Clinical and biophysical characterization of 19 GJB1 mutations

Objective Charcot–Marie–Tooth disease type X1 ( CMTX 1), which is caused by mutations in the gap junction ( GJ ) protein beta‐1 gene ( GJB 1 ), is the second most common form of Charcot–Marie–Tooth disease ( CMT ). GJB 1 encodes the GJ beta‐1 protein ( GJB 1), which forms GJ s within the myelin sheaths of peripheral nerves. The process by which GJB 1 mutants cause neuropathy has not been fully elucidated. This study evaluated the biophysical characteristics of GJB 1 mutants and their correlations with the clinical features of CMTX 1 patients. Methods All patients with a validated GJB 1 mutation were assessed using the Charcot–Marie–Tooth disease neuropathy score version 2 ( CMTNS ).
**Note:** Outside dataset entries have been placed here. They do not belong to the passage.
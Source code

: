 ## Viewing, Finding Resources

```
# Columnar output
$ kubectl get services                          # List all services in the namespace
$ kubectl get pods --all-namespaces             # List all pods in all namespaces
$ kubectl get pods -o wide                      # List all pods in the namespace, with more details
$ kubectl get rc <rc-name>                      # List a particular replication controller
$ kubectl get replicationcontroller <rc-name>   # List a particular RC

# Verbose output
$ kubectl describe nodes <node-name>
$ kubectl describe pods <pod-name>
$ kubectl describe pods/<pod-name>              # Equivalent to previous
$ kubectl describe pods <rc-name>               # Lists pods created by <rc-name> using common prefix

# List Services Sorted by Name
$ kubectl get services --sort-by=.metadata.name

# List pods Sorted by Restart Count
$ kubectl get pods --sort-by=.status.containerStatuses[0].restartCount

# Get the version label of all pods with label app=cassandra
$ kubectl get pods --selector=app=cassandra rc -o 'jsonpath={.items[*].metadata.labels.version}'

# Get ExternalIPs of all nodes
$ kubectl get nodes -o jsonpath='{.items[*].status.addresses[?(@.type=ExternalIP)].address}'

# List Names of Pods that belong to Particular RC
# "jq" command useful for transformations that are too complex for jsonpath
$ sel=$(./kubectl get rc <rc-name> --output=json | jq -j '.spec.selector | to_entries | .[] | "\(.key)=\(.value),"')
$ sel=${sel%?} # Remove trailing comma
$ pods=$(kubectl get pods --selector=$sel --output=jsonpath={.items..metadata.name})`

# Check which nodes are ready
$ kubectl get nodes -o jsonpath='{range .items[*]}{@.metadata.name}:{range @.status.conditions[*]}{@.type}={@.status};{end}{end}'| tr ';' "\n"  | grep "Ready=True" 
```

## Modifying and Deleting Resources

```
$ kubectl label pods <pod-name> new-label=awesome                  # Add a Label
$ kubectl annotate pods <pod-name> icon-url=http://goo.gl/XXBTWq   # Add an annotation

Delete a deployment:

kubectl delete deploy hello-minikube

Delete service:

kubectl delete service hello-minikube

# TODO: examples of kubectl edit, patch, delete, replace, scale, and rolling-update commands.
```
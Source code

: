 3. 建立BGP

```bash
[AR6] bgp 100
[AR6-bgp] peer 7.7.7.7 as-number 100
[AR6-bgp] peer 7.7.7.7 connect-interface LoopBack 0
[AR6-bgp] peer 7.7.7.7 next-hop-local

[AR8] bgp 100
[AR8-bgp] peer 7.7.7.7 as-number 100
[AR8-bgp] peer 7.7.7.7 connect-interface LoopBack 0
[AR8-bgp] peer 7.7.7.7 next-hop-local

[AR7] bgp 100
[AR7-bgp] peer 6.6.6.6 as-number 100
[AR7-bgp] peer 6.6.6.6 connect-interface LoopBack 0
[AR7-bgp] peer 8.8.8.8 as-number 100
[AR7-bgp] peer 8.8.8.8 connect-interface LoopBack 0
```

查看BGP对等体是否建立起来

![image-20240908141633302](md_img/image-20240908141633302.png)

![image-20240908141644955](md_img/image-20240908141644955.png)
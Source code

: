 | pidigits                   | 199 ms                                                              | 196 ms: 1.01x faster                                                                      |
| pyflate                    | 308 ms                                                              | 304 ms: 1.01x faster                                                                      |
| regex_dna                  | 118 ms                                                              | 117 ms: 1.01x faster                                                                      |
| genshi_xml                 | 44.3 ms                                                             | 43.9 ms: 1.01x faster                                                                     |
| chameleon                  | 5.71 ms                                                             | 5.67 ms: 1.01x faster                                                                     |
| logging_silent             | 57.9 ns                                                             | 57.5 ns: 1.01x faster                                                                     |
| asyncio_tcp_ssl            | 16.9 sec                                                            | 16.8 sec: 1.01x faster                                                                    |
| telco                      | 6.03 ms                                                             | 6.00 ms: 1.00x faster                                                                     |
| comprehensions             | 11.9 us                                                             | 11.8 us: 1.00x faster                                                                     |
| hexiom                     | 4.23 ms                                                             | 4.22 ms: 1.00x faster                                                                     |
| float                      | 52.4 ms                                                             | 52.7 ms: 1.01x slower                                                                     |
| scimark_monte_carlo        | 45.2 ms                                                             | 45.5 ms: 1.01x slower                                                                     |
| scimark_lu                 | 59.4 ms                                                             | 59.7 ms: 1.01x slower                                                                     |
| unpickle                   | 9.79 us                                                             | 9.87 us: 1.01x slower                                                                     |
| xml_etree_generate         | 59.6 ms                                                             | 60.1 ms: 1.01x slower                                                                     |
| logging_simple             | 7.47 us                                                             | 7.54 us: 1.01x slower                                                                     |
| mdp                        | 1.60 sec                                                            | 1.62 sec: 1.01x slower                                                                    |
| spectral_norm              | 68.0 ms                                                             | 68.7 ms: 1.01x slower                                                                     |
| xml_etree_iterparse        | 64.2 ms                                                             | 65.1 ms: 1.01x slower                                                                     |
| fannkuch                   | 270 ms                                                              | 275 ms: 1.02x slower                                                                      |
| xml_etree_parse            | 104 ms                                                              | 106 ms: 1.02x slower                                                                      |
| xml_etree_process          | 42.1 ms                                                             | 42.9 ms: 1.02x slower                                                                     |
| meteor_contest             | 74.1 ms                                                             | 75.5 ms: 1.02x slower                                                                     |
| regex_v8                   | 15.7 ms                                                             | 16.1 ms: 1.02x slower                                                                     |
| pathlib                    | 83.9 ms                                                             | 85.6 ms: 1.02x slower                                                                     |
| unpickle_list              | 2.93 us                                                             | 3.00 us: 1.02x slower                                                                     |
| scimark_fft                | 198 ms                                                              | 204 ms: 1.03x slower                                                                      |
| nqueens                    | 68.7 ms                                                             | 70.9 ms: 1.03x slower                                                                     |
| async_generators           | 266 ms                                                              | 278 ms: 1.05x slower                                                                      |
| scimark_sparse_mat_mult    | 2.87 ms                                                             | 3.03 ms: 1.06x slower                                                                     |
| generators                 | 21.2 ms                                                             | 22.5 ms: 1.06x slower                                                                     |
The impacts of the mutations on the biophysical functions of GJB 1 were characterized by assessing intracellular localization, expression patterns, and GJ Ca 2+ permeability. Result Nineteen GJB 1 mutations were identified in 24 patients with a clinical diagnosis of CMT . Six are novel mutations: p.L6S, p.I20F, p.I101Rfs*8, p.F153L, p.R215P, and p.D278V. Diverse pathological effects of the mutations were demonstrated, including reduced GJB 1 expression, intracellular mislocalization, and altered GJ functions. GJB 1 mutations that caused a complete loss of GJ Ca 2+ permeability appeared to be associated with an earlier disease onset, whereas those resulting in preservation of GJ permeability and with predominant cell membrane expression tended to have a later onset and a milder phenotype. Interpretation This study demonstrated that the degree of loss of GJ function caused by the GJB 1 mutations might contribute to the onset and severity of neuropathic symptoms in CMTX 1.